Oh, and this completes one of my bigger goals for 2016.

Talking about science, NCBS

On June 24, I was invited to talk at the NCBS Science Writing Workshop, held every year for 10 days. The following notes are some of my afterthoughts from that talk.

Science journalism online is doing better now than science journalism in print, in India. But before we discuss the many ways in which this statement is true, we need to understand what a science story can be as it is presented in the media. I’ve seen six kinds of science pieces:

1. Scientific information and facts – Reporting new inventions and discoveries, interesting hypotheses, breaking down complex information, providing background information. Examples: first detection of g-waves, Dicty World Race, etc.

2. Processes in science – Discussing opinions and debates, analysing how complex or uncertain issues are going to be resolved, unravelling investigations and experiments. Examples: second detection of g-waves, using CRISPR, etc.

3. Science policy – Questioning/analysing the administration of scientific work, funding, HR, women in STEM, short- and long-term research strategies, etc. Examples: analysing DST budgets, UGC’s API, etc.

4. People of science – Interviewing people, discussing choices and individual decisions, investigating the impact of modern scientific research on those who practice it. **Examples**: interviewing women in STEM, our Kip Thorne piece, etc.

5. Auxiliary science – Reporting on the impact of scientific processes/choices on other fields (typically closer to our daily lives), discussing the economic/sociological/political issues surrounding science but from an economic/sociological/political PoV. Examples: perovskite in solar cells, laying plastic roads, etc.

6. History and philosophy of science – Analysing historical and/or philosophical components of science. Examples: some of Mint on Sunday’s pieces, our columns by Aswin Seshasayee and Sunil Laxman, etc.

Some points:

1. Occasionally, a longform piece will combine all five types – but you shouldn’t force such a piece without an underlying story.

2. The most common type of science story is 5 – auxiliary science – because it is the easiest to sell. In these cases, the science itself plays second fiddle to the main issue.

3. Not all stories cleanly fall into one or the other bin. The best science pieces can’t always be said to be falling in this or that bin, but the worst pieces get 1 and 2 wrong, are misguided about 4 (but usually because they get 1 and 2 wrong) or misrepresent the science in 5.

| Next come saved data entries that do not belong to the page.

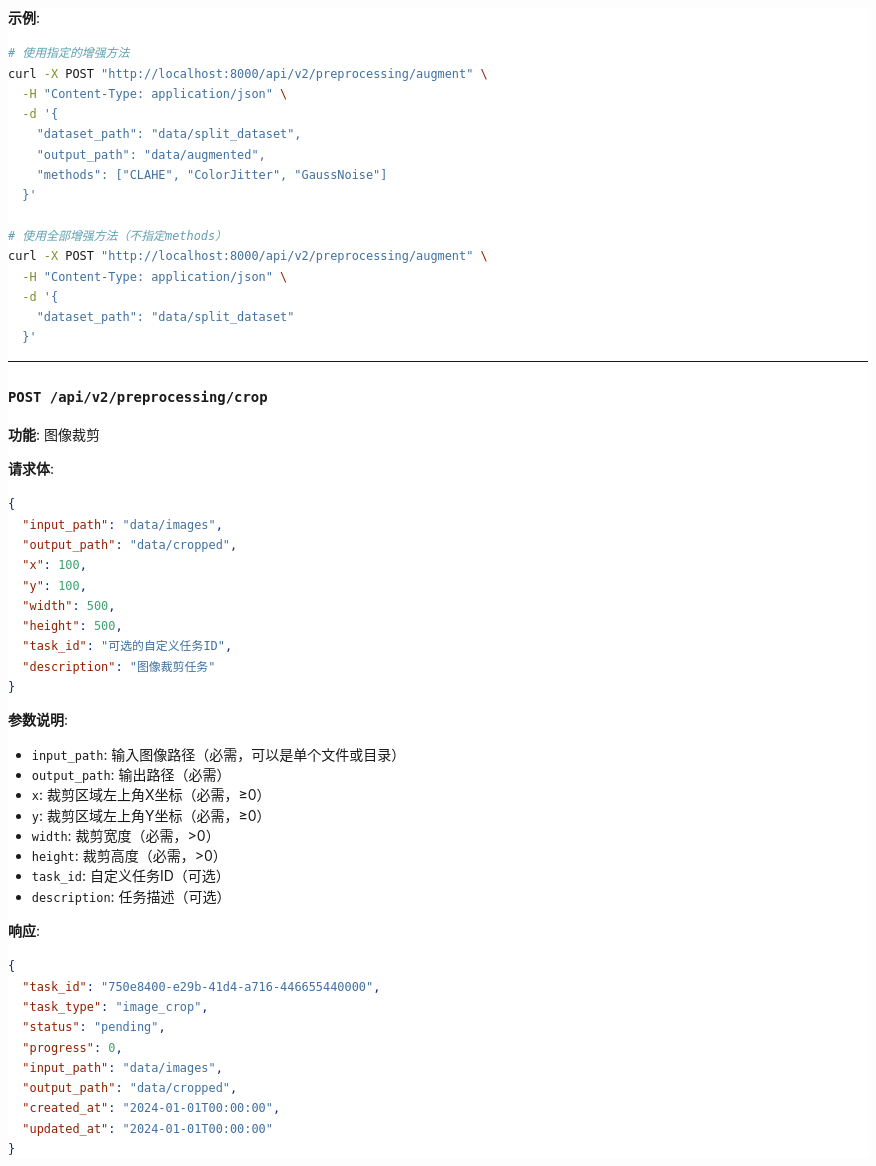 **示例**:
```bash
# 使用指定的增强方法
curl -X POST "http://localhost:8000/api/v2/preprocessing/augment" \
  -H "Content-Type: application/json" \
  -d '{
    "dataset_path": "data/split_dataset",
    "output_path": "data/augmented",
    "methods": ["CLAHE", "ColorJitter", "GaussNoise"]
  }'

# 使用全部增强方法（不指定methods）
curl -X POST "http://localhost:8000/api/v2/preprocessing/augment" \
  -H "Content-Type: application/json" \
  -d '{
    "dataset_path": "data/split_dataset"
  }'
```

---

### `POST /api/v2/preprocessing/crop`
**功能**: 图像裁剪

**请求体**:
```json
{
  "input_path": "data/images",
  "output_path": "data/cropped",
  "x": 100,
  "y": 100,
  "width": 500,
  "height": 500,
  "task_id": "可选的自定义任务ID",
  "description": "图像裁剪任务"
}
```

**参数说明**:
- `input_path`: 输入图像路径（必需，可以是单个文件或目录）
- `output_path`: 输出路径（必需）
- `x`: 裁剪区域左上角X坐标（必需，≥0）
- `y`: 裁剪区域左上角Y坐标（必需，≥0）
- `width`: 裁剪宽度（必需，>0）
- `height`: 裁剪高度（必需，>0）
- `task_id`: 自定义任务ID（可选）
- `description`: 任务描述（可选）

**响应**:
```json
{
  "task_id": "750e8400-e29b-41d4-a716-446655440000",
  "task_type": "image_crop",
  "status": "pending",
  "progress": 0,
  "input_path": "data/images",
  "output_path": "data/cropped",
  "created_at": "2024-01-01T00:00:00",
  "updated_at": "2024-01-01T00:00:00"
}
```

4. Journalism is different from writing in that journalism has a responsibility to expose and present the truth. At the same time, 1, 2 and 6 stories – presenting facts in a simpler way, discussing processes, and discussing the history and philosophy of science – can be as much journalism as writing because they increase awareness of the character of science.

5. Despite the different ways in which we’ve tried to game the metrics, one thing has held true: content is king. A well-written piece with a good story at its heart may or may not do well – but a well-packaged piece that is either badly written or has a weak story at its centre (or both) will surely flop.

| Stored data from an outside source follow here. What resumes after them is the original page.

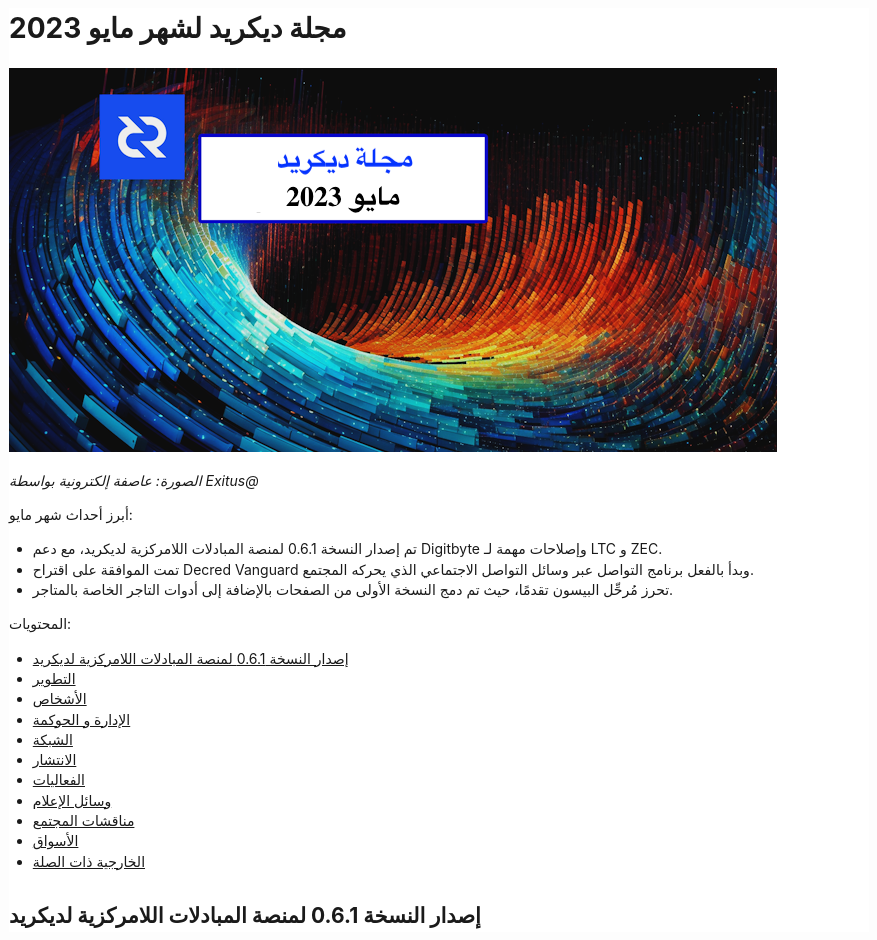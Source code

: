 # مجلة ديكريد لشهر مايو 2023

![](../img/202305.01.768.png)

_الصورة: عاصفة إلكترونية بواسطة Exitus@_

أبرز أحداث شهر مايو:

* تم إصدار النسخة 0.6.1  لمنصة المبادلات اللامركزية لديكريد، مع دعم Digitbyte وإصلاحات مهمة لـ LTC و ZEC.
* تمت الموافقة على اقتراح Decred Vanguard وبدأ بالفعل برنامج التواصل عبر وسائل التواصل الاجتماعي الذي يحركه المجتمع.
* تحرز مُرحِّل البيسون تقدمًا، حيث تم دمج النسخة الأولى من الصفحات بالإضافة إلى أدوات التاجر الخاصة بالمتاجر.

المحتويات:

* [إصدار النسخة 0.6.1 لمنصة المبادلات اللامركزية لديكريد](#إصدار-النسخة-0.6.1-لمنصة-المبادلات-اللامركزية-لديكريد)
* [التطوير](#التطوير)
* [الأشخاص](#الأشخاص)
* [الإدارة و الحوكمة](#الإدارة-و-الحوكمة)
* [الشبكة](#الشبكة)
* [الانتشار](#الانتشار)
* [الفعاليات](#الفعاليات)
* [وسائل الإعلام](#وسائل-الإعلام)
* [مناقشات المجتمع](#مناقشات-المجتمع)
* [الأسواق](#الأسواق)
* [الخارجية ذات الصلة](#الخارجية-ذات-الصلة)

<a id="dcrdex-v061-release" />

## إصدار النسخة 0.6.1 لمنصة المبادلات اللامركزية لديكريد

6. You can always control the goodness of your story by doing due diligence, but if you’re pitching your story to a publisher on the web, you’ve to pitch it to the right publisher. This is because those who do better on the web only do better by becoming a niche publication. If a publication wants to please everyone, it has to operate at a very large scale (>500 stories/day). On the other hand, a niche publication will have clearly identified its audience and will only serve that segment. Consequently, only some kinds of science stories – as identified by those niche publications’ preferences in science journalism – will be popular on the web. So know what editors are looking for.